We are not the only ones affected. this forum thread reports that since March 16, 2026, Gemini 3 Flash costs have exploded ~4× overnight despite lower token usage. The suspected cause: thinking tokens are billed at the same rate as output tokens, with no way to opt out on Gemini 3 models.

In our case, the new SDK generates ~1,964 thinking tokens per Vision call that the old SDK does not.

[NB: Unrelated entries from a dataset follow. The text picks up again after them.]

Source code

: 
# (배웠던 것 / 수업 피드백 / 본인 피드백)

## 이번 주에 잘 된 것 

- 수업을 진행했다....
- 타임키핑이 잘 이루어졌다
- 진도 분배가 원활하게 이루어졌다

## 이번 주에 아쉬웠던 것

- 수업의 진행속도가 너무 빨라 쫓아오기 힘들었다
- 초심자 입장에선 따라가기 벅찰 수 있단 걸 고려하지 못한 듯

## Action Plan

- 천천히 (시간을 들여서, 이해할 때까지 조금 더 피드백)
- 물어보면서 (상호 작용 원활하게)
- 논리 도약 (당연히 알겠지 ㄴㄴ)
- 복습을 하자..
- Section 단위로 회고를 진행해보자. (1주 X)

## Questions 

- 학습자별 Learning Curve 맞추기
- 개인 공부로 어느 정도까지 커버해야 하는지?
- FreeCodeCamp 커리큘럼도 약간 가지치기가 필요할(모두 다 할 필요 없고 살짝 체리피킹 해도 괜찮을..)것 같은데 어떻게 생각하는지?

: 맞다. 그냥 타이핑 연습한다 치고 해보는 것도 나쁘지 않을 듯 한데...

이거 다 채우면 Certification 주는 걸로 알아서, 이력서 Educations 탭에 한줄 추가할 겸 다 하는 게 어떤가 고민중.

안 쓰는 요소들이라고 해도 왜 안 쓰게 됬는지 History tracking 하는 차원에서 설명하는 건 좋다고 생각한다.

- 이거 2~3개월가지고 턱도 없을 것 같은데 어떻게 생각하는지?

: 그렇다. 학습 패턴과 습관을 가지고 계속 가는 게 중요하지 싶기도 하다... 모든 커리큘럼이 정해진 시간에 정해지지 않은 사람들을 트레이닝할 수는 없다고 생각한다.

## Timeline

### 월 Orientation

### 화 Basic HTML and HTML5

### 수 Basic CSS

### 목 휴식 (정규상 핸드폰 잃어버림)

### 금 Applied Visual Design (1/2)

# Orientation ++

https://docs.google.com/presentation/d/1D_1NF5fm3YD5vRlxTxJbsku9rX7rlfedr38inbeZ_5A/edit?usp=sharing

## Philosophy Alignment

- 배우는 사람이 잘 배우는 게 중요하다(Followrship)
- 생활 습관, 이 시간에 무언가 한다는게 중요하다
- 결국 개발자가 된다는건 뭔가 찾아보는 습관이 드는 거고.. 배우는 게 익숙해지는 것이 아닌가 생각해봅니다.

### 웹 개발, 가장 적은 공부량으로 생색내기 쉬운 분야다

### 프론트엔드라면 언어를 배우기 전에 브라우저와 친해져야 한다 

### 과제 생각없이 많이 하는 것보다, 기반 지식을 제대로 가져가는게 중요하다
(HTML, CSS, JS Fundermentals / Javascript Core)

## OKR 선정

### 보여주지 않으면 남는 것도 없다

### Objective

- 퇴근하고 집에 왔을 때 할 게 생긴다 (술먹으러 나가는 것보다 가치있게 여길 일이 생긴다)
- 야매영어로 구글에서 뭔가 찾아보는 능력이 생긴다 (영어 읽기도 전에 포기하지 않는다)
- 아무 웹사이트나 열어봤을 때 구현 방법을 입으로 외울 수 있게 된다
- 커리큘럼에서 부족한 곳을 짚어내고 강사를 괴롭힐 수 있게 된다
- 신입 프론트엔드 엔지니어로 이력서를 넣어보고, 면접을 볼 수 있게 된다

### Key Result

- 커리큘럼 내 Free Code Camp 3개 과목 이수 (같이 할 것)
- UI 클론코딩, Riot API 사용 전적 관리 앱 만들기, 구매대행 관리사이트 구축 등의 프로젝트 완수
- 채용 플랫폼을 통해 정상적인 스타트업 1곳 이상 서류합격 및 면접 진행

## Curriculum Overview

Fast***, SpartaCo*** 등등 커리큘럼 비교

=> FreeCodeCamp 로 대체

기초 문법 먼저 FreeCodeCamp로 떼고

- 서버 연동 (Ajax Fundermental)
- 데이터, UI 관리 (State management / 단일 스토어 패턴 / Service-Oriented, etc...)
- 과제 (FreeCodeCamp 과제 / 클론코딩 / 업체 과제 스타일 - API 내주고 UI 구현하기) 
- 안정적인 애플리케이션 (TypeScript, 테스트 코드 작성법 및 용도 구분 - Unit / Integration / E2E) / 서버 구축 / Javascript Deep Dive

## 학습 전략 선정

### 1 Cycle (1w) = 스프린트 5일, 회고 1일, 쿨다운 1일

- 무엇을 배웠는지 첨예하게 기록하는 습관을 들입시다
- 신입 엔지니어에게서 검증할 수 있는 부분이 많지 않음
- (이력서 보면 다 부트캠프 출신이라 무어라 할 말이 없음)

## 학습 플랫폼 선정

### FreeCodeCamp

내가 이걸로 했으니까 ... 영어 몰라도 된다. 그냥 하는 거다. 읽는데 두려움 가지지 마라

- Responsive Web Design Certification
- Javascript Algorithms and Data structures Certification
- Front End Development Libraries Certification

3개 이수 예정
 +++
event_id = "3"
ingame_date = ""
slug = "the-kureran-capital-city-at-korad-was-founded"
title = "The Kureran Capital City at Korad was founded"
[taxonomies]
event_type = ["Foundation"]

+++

At $3.50/M output tokens, that is an extra $0.007/call — purely for internal reasoning that degrades our output quality (88.8% CER vs 50.5% without thinking).

The effective cost comparison is damning:

Provider Model Cost/page (Vision OCR) CER quality
Google (old SDK, zero config) Gemini 3 Flash ~$0.005 50.5%
Google (new SDK, with thinking) Gemini 3 Flash ~$0.012 69-89%
Google (new SDK, loop incident) Gemini 3 Flash $0.23 N/A
Anthropic Claude Sonnet 4.6 ~$0.015 Stable, no loops

Gemini 3 Flash is advertised as a low-cost alternative, but with the new SDK’s mandatory thinking overhead and loop risk, the effective cost approaches or exceeds Claude Sonnet — for significantly worse quality on our multimodal OCR workload. The only way to achieve the advertised pricing is to use the deprecated SDK, which is end-of-life.

Reproduction

We can provide the exact images and prompt on request. The behavior is 100% reproducible across multiple runs.

We are looking into this. I will update this thread with my findings.

Thank you Mustan will DM project number.